Your brain sits in your cranium, protected by the skull, and cushioned by cerebrospinal fluid (CSF). Given that the cranium is a bony chamber with no flexibility, if the brain were to swell, it increases intracranial pressure. The increased pressure puts added stress on the already injured brain, causing further complications and potentially death.
Increased pressure in any system generally needs an outlet, a means of reducing pressure. If you think of moving tectonic plates, increased pressure in between two plates is released when they shift. Similarly, increased pressure within the brain can cause structures to shift if the pressure is high enough. This is called herniation. Depending on where the herniation occurs, the consequences can be devastating, especially if the brain is injured in or herniates into a location occupied by structures that are instrumental for basic processes such as respiration and heartbeat.
The type of injury, as well as its extent, can also determine what happens. Blunt force trauma can affect a larger swath of brain tissue, compared to, say, a gunshot (depending on its trajectory). In the case of Gabby Giffords, the fact that bullet remained in the left hemisphere, rather than crossing hemispheres, or entering any higher or lower made a difference in her outcome. Repeated injury can also further potentiate damage, as is the case with repeated concussions seen in football players.
Age can play a very key role in how the brain both reacts immediately following injury, as well as in the recovery period. The younger the patient is, the better the outcome, generally speaking. The benefit of being younger is that the skull bones have not fused completely, and there are intervening sections of flexible tissue known as fontanels. These exist for the sake of allowing the brain to grow, as would be expected in a growing child. In the setting of brain injury, though, the fontanels allow the brain to expand and thus relieve some of the pressure. Given that the brain is still fairly plastic, and able to more readily form new connections in response to the environment, recovery from brain injury can be more rapid. This isn’t to say older patients are not as likely to recover, because sometimes with enough stimulation and therapy, recovery can be possible.
It’s important to respond to symptoms quickly. In the case of Gabby Giffords, the cause and relative extent and severity of the injury was known immediately, and care was provided rapidly. However, what if you bang your head hard against a surface? Sometimes it the severity is not known, and symptoms can be written off as less severe than they really are. The case of Natasha Richardson, the wife of Liam Neeson, comes to mind. She fell while skiing, and though was fine at the time, developed severe headaches later on. By the time help came, it was too late. Onset of severe headaches, disorientation, confusion, movement difficulties, among others, should not be ignored. These can be signs of increased intracranial pressure resulting from brain injury.

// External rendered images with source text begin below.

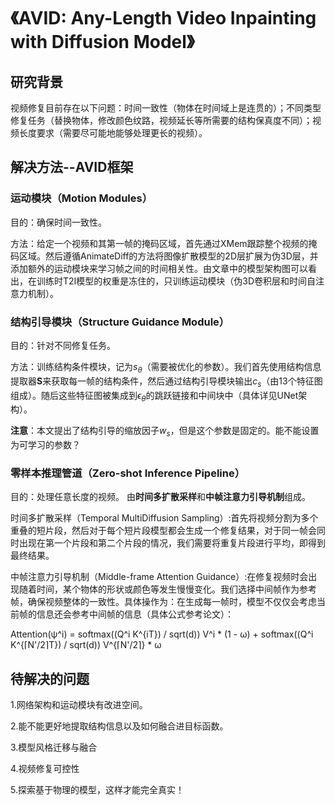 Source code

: # 《AVID: Any-Length Video Inpainting with Diffusion Model》

## 研究背景

视频修复目前存在以下问题：时间一致性（物体在时间域上是连贯的）；不同类型修复任务（替换物体，修改颜色纹路，视频延长等所需要的结构保真度不同）；视频长度要求（需要尽可能地能够处理更长的视频）。

## 解决方法--AVID框架

### 运动模块（Motion Modules）

目的：确保时间一致性。

方法：给定一个视频和其第一帧的掩码区域，首先通过XMem跟踪整个视频的掩码区域。然后遵循AnimateDiff的方法将图像扩散模型的2D层扩展为伪3D层，并添加额外的运动模块来学习帧之间的时间相关性。由文章中的模型架构图可以看出，在训练时T2I模型的权重是冻住的，只训练运动模块（伪3D卷积层和时间自注意力机制）。

### 结构引导模块（Structure Guidance Module）

目的：针对不同修复任务。

方法：训练结构条件模块，记为$s_{\theta}$（需要被优化的参数）。我们首先使用结构信息提取器**S**来获取每一帧的结构条件，然后通过结构引导模块输出$c_{s}$（由13个特征图组成）。随后这些特征图被集成到$ϵ_{\theta}$的跳跃链接和中间块中（具体详见UNet架构）。

**注意**：本文提出了结构引导的缩放因子$w_{s}$，但是这个参数是固定的。能不能设置为可学习的参数？

### 零样本推理管道（Zero-shot Inference Pipeline）

目的：处理任意长度的视频。
由**时间多扩散采样**和**中帧注意力引导机制**组成。

时间多扩散采样（Temporal MultiDiffusion Sampling）:首先将视频分割为多个重叠的短片段，然后对于每个短片段模型都会生成一个修复结果，对于同一帧会同时出现在第一个片段和第二个片段的情况，我们需要将重复片段进行平均，即得到最终结果。

中帧注意力引导机制（Middle-frame Attention Guidance）:在修复视频时会出现随着时间，某个物体的形状或颜色等发生慢慢变化。我们选择中间帧作为参考帧，确保视频整体的一致性。具体操作为：在生成每一帧时，模型不仅仅会考虑当前帧的信息还会参考中间帧的信息（具体公式参考论文）：

Attention(ψ^i) = softmax((Q^i K^{iT}) / sqrt(d)) V^i * (1 - ω) + softmax((Q^i K^{⌈N'/2⌉T}) / sqrt(d)) V^{⌈N'/2⌉} * ω

## 待解决的问题

1.网络架构和运动模块有改进空间。

2.能不能更好地提取结构信息以及如何融合进目标函数。

3.模型风格迁移与融合

4.视频修复可控性

5.探索基于物理的模型，这样才能完全真实！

Treatment options are varied. Attaching the patient to a ventilator to blow off extra carbon dioxide is one method of relieving some of the pressure. A decompressive craniectomy is another option, and involves moving part of the skull to allow the brain to swell. The bone flap is later put back during a procedure known as cranioplasty. Physical therapy, occupational therapy, speech therapy, and other interventions can help to rebuild connections lost as a result of injury.
Again, as someone very interested in public health, my mantra is prevention, prevention, prevention. How do we prevent brain injuries? Safety is key. Wear helmets when engaging in sports that call for it. Wear your seat belt in the car. Football especially has become strongly associated with a risk for brain injury, and later risk of dementia pugilistica/CTE (a term that originally was coined due to the frequency seen in boxers). Rest is essential for recovery, whether in mild or more severe cases. The go-go-go mentality whether injured or not is absolutely the wrong approach for a player who has sustained a concussion in a sports setting, or for any person who has had a brain injury of any sort. As much as I love football, I would even go so far as to say that children should avoid playing the sport, given that the cumulative effects of all those hard hits and tackles could result in irreversible brain injury and dementia down the road. Too many football players have either died from or been diagnosed with the early stages of this condition. Until effective safety measures and new means of preventing injury are in place, it is probably not even worth taking the risk.